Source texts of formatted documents
= = = =

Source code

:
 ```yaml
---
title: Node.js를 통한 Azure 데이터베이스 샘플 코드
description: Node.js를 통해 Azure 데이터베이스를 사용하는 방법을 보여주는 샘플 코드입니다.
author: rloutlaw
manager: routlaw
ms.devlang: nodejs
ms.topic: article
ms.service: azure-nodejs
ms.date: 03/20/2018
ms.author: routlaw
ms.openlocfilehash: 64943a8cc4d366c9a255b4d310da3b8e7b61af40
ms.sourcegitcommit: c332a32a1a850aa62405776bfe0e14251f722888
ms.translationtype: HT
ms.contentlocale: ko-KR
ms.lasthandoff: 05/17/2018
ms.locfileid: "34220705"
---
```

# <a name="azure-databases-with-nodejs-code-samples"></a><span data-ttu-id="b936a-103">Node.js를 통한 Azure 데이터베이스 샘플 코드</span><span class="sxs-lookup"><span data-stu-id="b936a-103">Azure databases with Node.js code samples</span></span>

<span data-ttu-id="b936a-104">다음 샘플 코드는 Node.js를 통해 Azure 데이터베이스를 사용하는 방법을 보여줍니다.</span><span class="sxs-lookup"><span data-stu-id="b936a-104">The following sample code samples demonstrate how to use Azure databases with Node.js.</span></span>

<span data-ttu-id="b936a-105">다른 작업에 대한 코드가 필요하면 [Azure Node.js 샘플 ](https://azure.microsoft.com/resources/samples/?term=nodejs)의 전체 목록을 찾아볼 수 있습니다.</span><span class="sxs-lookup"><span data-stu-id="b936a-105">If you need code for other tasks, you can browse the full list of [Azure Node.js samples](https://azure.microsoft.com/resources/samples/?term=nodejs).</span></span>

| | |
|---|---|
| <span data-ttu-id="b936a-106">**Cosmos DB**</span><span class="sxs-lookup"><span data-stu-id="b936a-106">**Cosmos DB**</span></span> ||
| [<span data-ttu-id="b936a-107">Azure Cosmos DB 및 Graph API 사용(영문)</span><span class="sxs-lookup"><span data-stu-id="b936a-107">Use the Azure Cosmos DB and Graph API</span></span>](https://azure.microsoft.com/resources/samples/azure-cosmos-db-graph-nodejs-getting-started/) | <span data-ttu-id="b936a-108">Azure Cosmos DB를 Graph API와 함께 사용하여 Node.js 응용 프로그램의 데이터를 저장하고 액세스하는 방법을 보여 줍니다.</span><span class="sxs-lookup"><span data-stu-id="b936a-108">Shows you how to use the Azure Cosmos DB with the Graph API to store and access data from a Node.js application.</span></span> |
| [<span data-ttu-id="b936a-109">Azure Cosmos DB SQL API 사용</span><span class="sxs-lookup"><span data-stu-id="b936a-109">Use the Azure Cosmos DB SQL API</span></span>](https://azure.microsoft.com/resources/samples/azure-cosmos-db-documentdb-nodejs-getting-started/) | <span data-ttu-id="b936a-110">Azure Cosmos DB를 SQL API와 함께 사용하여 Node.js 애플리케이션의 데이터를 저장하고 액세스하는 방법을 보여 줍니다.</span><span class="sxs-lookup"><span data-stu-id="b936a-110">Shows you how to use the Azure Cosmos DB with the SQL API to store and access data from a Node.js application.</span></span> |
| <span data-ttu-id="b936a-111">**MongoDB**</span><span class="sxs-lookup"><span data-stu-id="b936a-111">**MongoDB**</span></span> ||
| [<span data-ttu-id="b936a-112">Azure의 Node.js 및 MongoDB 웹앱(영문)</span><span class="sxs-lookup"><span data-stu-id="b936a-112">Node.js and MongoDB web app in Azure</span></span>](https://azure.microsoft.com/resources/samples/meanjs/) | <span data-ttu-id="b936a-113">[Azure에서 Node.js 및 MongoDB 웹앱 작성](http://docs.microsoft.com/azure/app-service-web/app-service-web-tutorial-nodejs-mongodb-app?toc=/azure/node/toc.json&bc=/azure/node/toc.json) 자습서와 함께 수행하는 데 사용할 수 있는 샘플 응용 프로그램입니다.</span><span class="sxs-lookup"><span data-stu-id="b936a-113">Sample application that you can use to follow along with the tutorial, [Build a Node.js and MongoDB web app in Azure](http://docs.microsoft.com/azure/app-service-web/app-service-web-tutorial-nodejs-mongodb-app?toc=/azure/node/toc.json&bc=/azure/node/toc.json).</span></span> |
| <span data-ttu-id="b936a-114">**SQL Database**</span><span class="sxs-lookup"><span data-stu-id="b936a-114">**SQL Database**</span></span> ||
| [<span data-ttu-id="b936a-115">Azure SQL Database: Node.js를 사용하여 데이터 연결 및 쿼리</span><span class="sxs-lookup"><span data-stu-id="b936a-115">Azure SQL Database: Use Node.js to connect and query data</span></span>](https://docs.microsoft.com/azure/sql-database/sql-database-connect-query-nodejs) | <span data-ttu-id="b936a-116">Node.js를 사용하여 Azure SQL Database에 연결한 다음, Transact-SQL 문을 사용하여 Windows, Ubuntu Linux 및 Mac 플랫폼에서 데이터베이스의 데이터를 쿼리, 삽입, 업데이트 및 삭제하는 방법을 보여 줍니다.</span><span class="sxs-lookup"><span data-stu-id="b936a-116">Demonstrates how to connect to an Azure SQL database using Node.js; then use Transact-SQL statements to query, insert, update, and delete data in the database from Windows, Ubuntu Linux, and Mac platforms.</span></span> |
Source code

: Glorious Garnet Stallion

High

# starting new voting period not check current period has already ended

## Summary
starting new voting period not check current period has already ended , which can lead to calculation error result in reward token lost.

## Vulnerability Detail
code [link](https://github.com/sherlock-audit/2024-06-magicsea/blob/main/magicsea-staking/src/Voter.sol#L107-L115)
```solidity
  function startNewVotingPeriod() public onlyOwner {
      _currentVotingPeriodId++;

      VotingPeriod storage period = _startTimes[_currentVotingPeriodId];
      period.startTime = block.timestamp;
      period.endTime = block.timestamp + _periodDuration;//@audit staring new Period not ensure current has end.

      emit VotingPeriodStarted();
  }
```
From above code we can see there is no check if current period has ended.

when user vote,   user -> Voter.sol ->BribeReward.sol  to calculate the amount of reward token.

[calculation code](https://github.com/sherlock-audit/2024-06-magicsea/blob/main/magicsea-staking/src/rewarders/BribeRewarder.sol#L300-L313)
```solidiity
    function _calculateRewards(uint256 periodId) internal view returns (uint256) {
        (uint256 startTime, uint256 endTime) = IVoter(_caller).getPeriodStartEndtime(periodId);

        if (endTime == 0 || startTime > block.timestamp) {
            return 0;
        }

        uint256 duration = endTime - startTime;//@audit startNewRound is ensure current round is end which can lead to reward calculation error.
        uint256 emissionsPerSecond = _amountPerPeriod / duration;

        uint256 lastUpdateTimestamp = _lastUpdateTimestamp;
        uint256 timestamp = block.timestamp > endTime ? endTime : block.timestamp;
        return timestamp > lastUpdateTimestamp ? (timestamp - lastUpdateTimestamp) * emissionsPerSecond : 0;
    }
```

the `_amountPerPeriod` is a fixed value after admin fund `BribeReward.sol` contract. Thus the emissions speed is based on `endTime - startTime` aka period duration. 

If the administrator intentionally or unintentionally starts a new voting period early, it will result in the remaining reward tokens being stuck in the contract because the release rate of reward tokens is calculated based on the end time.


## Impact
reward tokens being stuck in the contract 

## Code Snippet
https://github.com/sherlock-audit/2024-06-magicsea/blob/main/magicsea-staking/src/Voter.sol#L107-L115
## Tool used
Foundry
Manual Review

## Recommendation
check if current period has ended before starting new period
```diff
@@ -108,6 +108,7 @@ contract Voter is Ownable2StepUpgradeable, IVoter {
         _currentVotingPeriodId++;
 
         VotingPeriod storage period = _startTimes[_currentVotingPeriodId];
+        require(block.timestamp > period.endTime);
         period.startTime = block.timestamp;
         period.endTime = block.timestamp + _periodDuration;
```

= = = =

# Work instruction:
Could you write out all the entries exactly as given?

# Solved exercise:
Source code

:
 ```yaml
---
title: Node.js를 통한 Azure 데이터베이스 샘플 코드
description: Node.js를 통해 Azure 데이터베이스를 사용하는 방법을 보여주는 샘플 코드입니다.
author: rloutlaw
manager: routlaw
ms.devlang: nodejs
ms.topic: article
ms.service: azure-nodejs
ms.date: 03/20/2018
ms.author: routlaw
ms.openlocfilehash: 64943a8cc4d366c9a255b4d310da3b8e7b61af40
ms.sourcegitcommit: c332a32a1a850aa62405776bfe0e14251f722888
ms.translationtype: HT
ms.contentlocale: ko-KR
ms.lasthandoff: 05/17/2018
ms.locfileid: "34220705"
---
```

# <a name="azure-databases-with-nodejs-code-samples"></a><span data-ttu-id="b936a-103">Node.js를 통한 Azure 데이터베이스 샘플 코드</span><span class="sxs-lookup"><span data-stu-id="b936a-103">Azure databases with Node.js code samples</span></span>

<span data-ttu-id="b936a-104">다음 샘플 코드는 Node.js를 통해 Azure 데이터베이스를 사용하는 방법을 보여줍니다.</span><span class="sxs-lookup"><span data-stu-id="b936a-104">The following sample code samples demonstrate how to use Azure databases with Node.js.</span></span>

<span data-ttu-id="b936a-105">다른 작업에 대한 코드가 필요하면 [Azure Node.js 샘플 ](https://azure.microsoft.com/resources/samples/?term=nodejs)의 전체 목록을 찾아볼 수 있습니다.</span><span class="sxs-lookup"><span data-stu-id="b936a-105">If you need code for other tasks, you can browse the full list of [Azure Node.js samples](https://azure.microsoft.com/resources/samples/?term=nodejs).</span></span>

| | |
|---|---|
| <span data-ttu-id="b936a-106">**Cosmos DB**</span><span class="sxs-lookup"><span data-stu-id="b936a-106">**Cosmos DB**</span></span> ||
| [<span data-ttu-id="b936a-107">Azure Cosmos DB 및 Graph API 사용(영문)</span><span class="sxs-lookup"><span data-stu-id="b936a-107">Use the Azure Cosmos DB and Graph API</span></span>](https://azure.microsoft.com/resources/samples/azure-cosmos-db-graph-nodejs-getting-started/) | <span data-ttu-id="b936a-108">Azure Cosmos DB를 Graph API와 함께 사용하여 Node.js 응용 프로그램의 데이터를 저장하고 액세스하는 방법을 보여 줍니다.</span><span class="sxs-lookup"><span data-stu-id="b936a-108">Shows you how to use the Azure Cosmos DB with the Graph API to store and access data from a Node.js application.</span></span> |
| [<span data-ttu-id="b936a-109">Azure Cosmos DB SQL API 사용</span><span class="sxs-lookup"><span data-stu-id="b936a-109">Use the Azure Cosmos DB SQL API</span></span>](https://azure.microsoft.com/resources/samples/azure-cosmos-db-documentdb-nodejs-getting-started/) | <span data-ttu-id="b936a-110">Azure Cosmos DB를 SQL API와 함께 사용하여 Node.js 애플리케이션의 데이터를 저장하고 액세스하는 방법을 보여 줍니다.</span><span class="sxs-lookup"><span data-stu-id="b936a-110">Shows you how to use the Azure Cosmos DB with the SQL API to store and access data from a Node.js application.</span></span> |
| <span data-ttu-id="b936a-111">**MongoDB**</span><span class="sxs-lookup"><span data-stu-id="b936a-111">**MongoDB**</span></span> ||
| [<span data-ttu-id="b936a-112">Azure의 Node.js 및 MongoDB 웹앱(영문)</span><span class="sxs-lookup"><span data-stu-id="b936a-112">Node.js and MongoDB web app in Azure</span></span>](https://azure.microsoft.com/resources/samples/meanjs/) | <span data-ttu-id="b936a-113">[Azure에서 Node.js 및 MongoDB 웹앱 작성](http://docs.microsoft.com/azure/app-service-web/app-service-web-tutorial-nodejs-mongodb-app?toc=/azure/node/toc.json&bc=/azure/node/toc.json) 자습서와 함께 수행하는 데 사용할 수 있는 샘플 응용 프로그램입니다.</span><span class="sxs-lookup"><span data-stu-id="b936a-113">Sample application that you can use to follow along with the tutorial, [Build a Node.js and MongoDB web app in Azure](http://docs.microsoft.com/azure/app-service-web/app-service-web-tutorial-nodejs-mongodb-app?toc=/azure/node/toc.json&bc=/azure/node/toc.json).</span></span> |
| <span data-ttu-id="b936a-114">**SQL Database**</span><span class="sxs-lookup"><span data-stu-id="b936a-114">**SQL Database**</span></span> ||
| [<span data-ttu-id="b936a-115">Azure SQL Database: Node.js를 사용하여 데이터 연결 및 쿼리</span><span class="sxs-lookup"><span data-stu-id="b936a-115">Azure SQL Database: Use Node.js to connect and query data</span></span>](https://docs.microsoft.com/azure/sql-database/sql-database-connect-query-nodejs) | <span data-ttu-id="b936a-116">Node.js를 사용하여 Azure SQL Database에 연결한 다음, Transact-SQL 문을 사용하여 Windows, Ubuntu Linux 및 Mac 플랫폼에서 데이터베이스의 데이터를 쿼리, 삽입, 업데이트 및 삭제하는 방법을 보여 줍니다.</span><span class="sxs-lookup"><span data-stu-id="b936a-116">Demonstrates how to connect to an Azure SQL database using Node.js; then use Transact-SQL statements to query, insert, update, and delete data in the database from Windows, Ubuntu Linux, and Mac platforms.</span></span> |
Source code

: Glorious Garnet Stallion

High

# starting new voting period not check current period has already ended

## Summary
starting new voting period not check current period has already ended , which can lead to calculation error result in reward token lost.

## Vulnerability Detail
code [link](https://github.com/sherlock-audit/2024-06-magicsea/blob/main/magicsea-staking/src/Voter.sol#L107-L115)
```solidity
  function startNewVotingPeriod() public onlyOwner {
      _currentVotingPeriodId++;

      VotingPeriod storage period = _startTimes[_currentVotingPeriodId];
      period.startTime = block.timestamp;
      period.endTime = block.timestamp + _periodDuration;//@audit staring new Period not ensure current has end.

      emit VotingPeriodStarted();
  }
```
From above code we can see there is no check if current period has ended.

when user vote,   user -> Voter.sol ->BribeReward.sol  to calculate the amount of reward token.

[calculation code](https://github.com/sherlock-audit/2024-06-magicsea/blob/main/magicsea-staking/src/rewarders/BribeRewarder.sol#L300-L313)
```solidiity
    function _calculateRewards(uint256 periodId) internal view returns (uint256) {
        (uint256 startTime, uint256 endTime) = IVoter(_caller).getPeriodStartEndtime(periodId);

        if (endTime == 0 || startTime > block.timestamp) {
            return 0;
        }

        uint256 duration = endTime - startTime;//@audit startNewRound is ensure current round is end which can lead to reward calculation error.
        uint256 emissionsPerSecond = _amountPerPeriod / duration;

        uint256 lastUpdateTimestamp = _lastUpdateTimestamp;
        uint256 timestamp = block.timestamp > endTime ? endTime : block.timestamp;
        return timestamp > lastUpdateTimestamp ? (timestamp - lastUpdateTimestamp) * emissionsPerSecond : 0;
    }
```

the `_amountPerPeriod` is a fixed value after admin fund `BribeReward.sol` contract. Thus the emissions speed is based on `endTime - startTime` aka period duration. 

If the administrator intentionally or unintentionally starts a new voting period early, it will result in the remaining reward tokens being stuck in the contract because the release rate of reward tokens is calculated based on the end time.


## Impact
reward tokens being stuck in the contract 

## Code Snippet
https://github.com/sherlock-audit/2024-06-magicsea/blob/main/magicsea-staking/src/Voter.sol#L107-L115
## Tool used
Foundry
Manual Review

## Recommendation
check if current period has ended before starting new period
```diff
@@ -108,6 +108,7 @@ contract Voter is Ownable2StepUpgradeable, IVoter {
         _currentVotingPeriodId++;
 
         VotingPeriod storage period = _startTimes[_currentVotingPeriodId];
+        require(block.timestamp > period.endTime);
         period.startTime = block.timestamp;
         period.endTime = block.timestamp + _periodDuration;
```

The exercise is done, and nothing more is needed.